Dataset records>
§

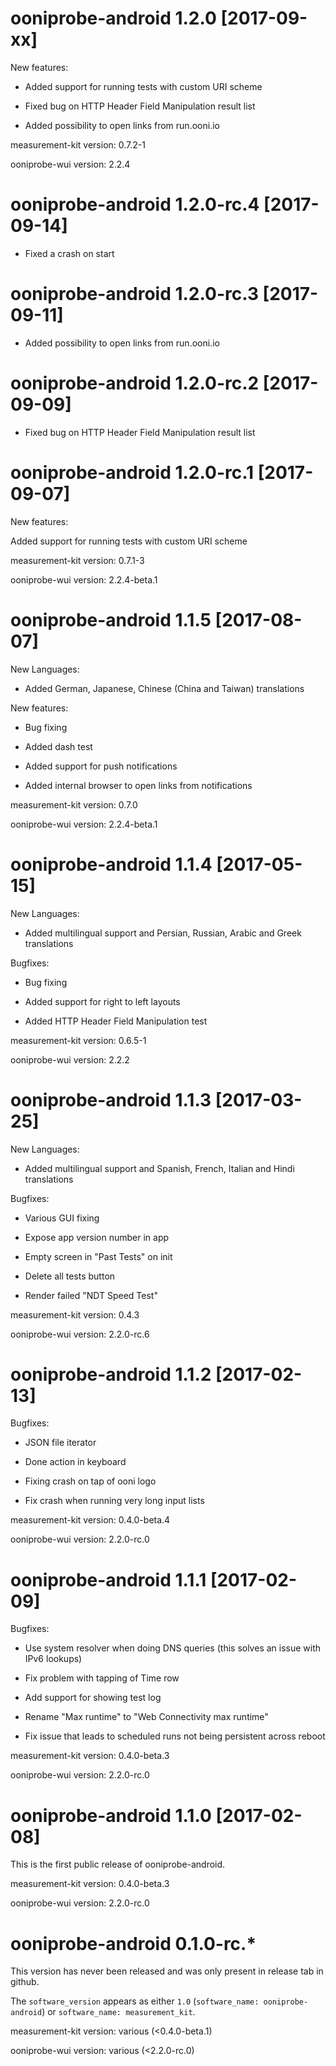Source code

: # ooniprobe-android 1.2.0 [2017-09-xx]

New features:

* Added support for running tests with custom URI scheme

* Fixed bug on HTTP Header Field Manipulation result list

* Added possibility to open links from run.ooni.io

measurement-kit version: 0.7.2-1

ooniprobe-wui version: 2.2.4

# ooniprobe-android 1.2.0-rc.4 [2017-09-14]

* Fixed a crash on start

# ooniprobe-android 1.2.0-rc.3 [2017-09-11]

* Added possibility to open links from run.ooni.io

# ooniprobe-android 1.2.0-rc.2 [2017-09-09]

* Fixed bug on HTTP Header Field Manipulation result list

# ooniprobe-android 1.2.0-rc.1 [2017-09-07]

New features:

Added support for running tests with custom URI scheme

measurement-kit version: 0.7.1-3

ooniprobe-wui version: 2.2.4-beta.1

# ooniprobe-android 1.1.5 [2017-08-07]

New Languages:

* Added German, Japanese, Chinese (China and Taiwan) translations

New features:

* Bug fixing

* Added dash test

* Added support for push notifications

* Added internal browser to open links from notifications

measurement-kit version: 0.7.0

ooniprobe-wui version: 2.2.4-beta.1

# ooniprobe-android 1.1.4 [2017-05-15]

New Languages:

* Added multilingual support and Persian, Russian, Arabic and Greek translations

Bugfixes:

* Bug fixing

* Added support for right to left layouts

* Added HTTP Header Field Manipulation test            

measurement-kit version: 0.6.5-1

ooniprobe-wui version: 2.2.2

# ooniprobe-android 1.1.3 [2017-03-25]

New Languages:

* Added multilingual support and Spanish, French, Italian and Hindi translations

Bugfixes:

* Various GUI fixing

* Expose app version number in app

* Empty screen in "Past Tests" on init

* Delete all tests button

* Render failed "NDT Speed Test"

measurement-kit version: 0.4.3

ooniprobe-wui version: 2.2.0-rc.6

# ooniprobe-android 1.1.2 [2017-02-13]

Bugfixes:

* JSON file iterator

* Done action in keyboard

* Fixing crash on tap of ooni logo

* Fix crash when running very long input lists

measurement-kit version: 0.4.0-beta.4

ooniprobe-wui version: 2.2.0-rc.0

# ooniprobe-android 1.1.1 [2017-02-09]

Bugfixes:

* Use system resolver when doing DNS queries (this solves an issue with IPv6 lookups)

* Fix problem with tapping of Time row

* Add support for showing test log

* Rename "Max runtime" to "Web Connectivity max runtime"

* Fix issue that leads to scheduled runs not being persistent across reboot

measurement-kit version: 0.4.0-beta.3

ooniprobe-wui version: 2.2.0-rc.0

# ooniprobe-android 1.1.0 [2017-02-08]

This is the first public release of ooniprobe-android.

measurement-kit version: 0.4.0-beta.3

ooniprobe-wui version: 2.2.0-rc.0

# ooniprobe-android 0.1.0-rc.*

This version has never been released and was only present in release tab in github.

The `software_version` appears as either `1.0` (`software_name: ooniprobe-android`) or `software_name: measurement_kit`.

measurement-kit version: various (<0.4.0-beta.1)

ooniprobe-wui version: various (<2.2.0-rc.0)
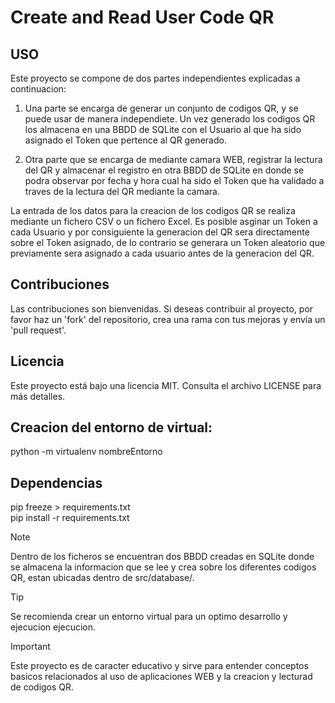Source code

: # Create and Read User Code QR

## USO
Este proyecto se compone de dos partes independientes explicadas a continuacion:

1. Una parte se encarga de generar un conjunto de codigos QR, y se puede usar de manera independiete. Un vez generado los codigos QR los almacena en una BBDD de SQLite con el Usuario al que ha sido asignado el Token que pertence al QR generado.

2. Otra parte que se encarga de mediante camara WEB, registrar la lectura del QR y almacenar el registro en otra BBDD de SQLite en donde se podra observar por fecha y hora cual ha sido el Token que ha validado a traves de la lectura del QR mediante la camara.

La entrada de los datos para la creacion de los codigos QR se realiza mediante un fichero CSV o un fichero Excel. Es posible asginar un Token a cada Usuario y por consiguiente la generacion del QR sera directamente sobre el Token asignado, de lo contrario se generara un Token aleatorio que previamente sera asignado a cada usuario antes de la generacion del QR.

## Contribuciones
Las contribuciones son bienvenidas. Si deseas contribuir al proyecto, por favor haz un 'fork' del repositorio, crea una rama con tus mejoras y envía un 'pull request'.

## Licencia
Este proyecto está bajo una licencia MIT. Consulta el archivo LICENSE para más detalles.

## Creacion del entorno de virtual:
python -m virtualenv nombreEntorno

## Dependencias
pip freeze > requirements.txt  
pip install -r requirements.txt

> [!NOTE]
Dentro de los ficheros se encuentran dos BBDD creadas en SQLite donde se almacena la informacion que se lee y crea sobre los diferentes codigos QR, estan ubicadas dentro de src/database/.

> [!TIP]
Se recomienda crear un entorno virtual para un optimo desarrollo y ejecucion ejecucion.

> [!IMPORTANT]
Este proyecto es de caracter educativo y sirve para entender conceptos basicos relacionados al uso de aplicaciones WEB y la creacion y lecturad de codigos QR.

§

What is being asked> Which of the lines above carry the string "release"? Copy every one.

Written solution>
This is the first public release of ooniprobe-android.
This version has never been released and was only present in release tab in github.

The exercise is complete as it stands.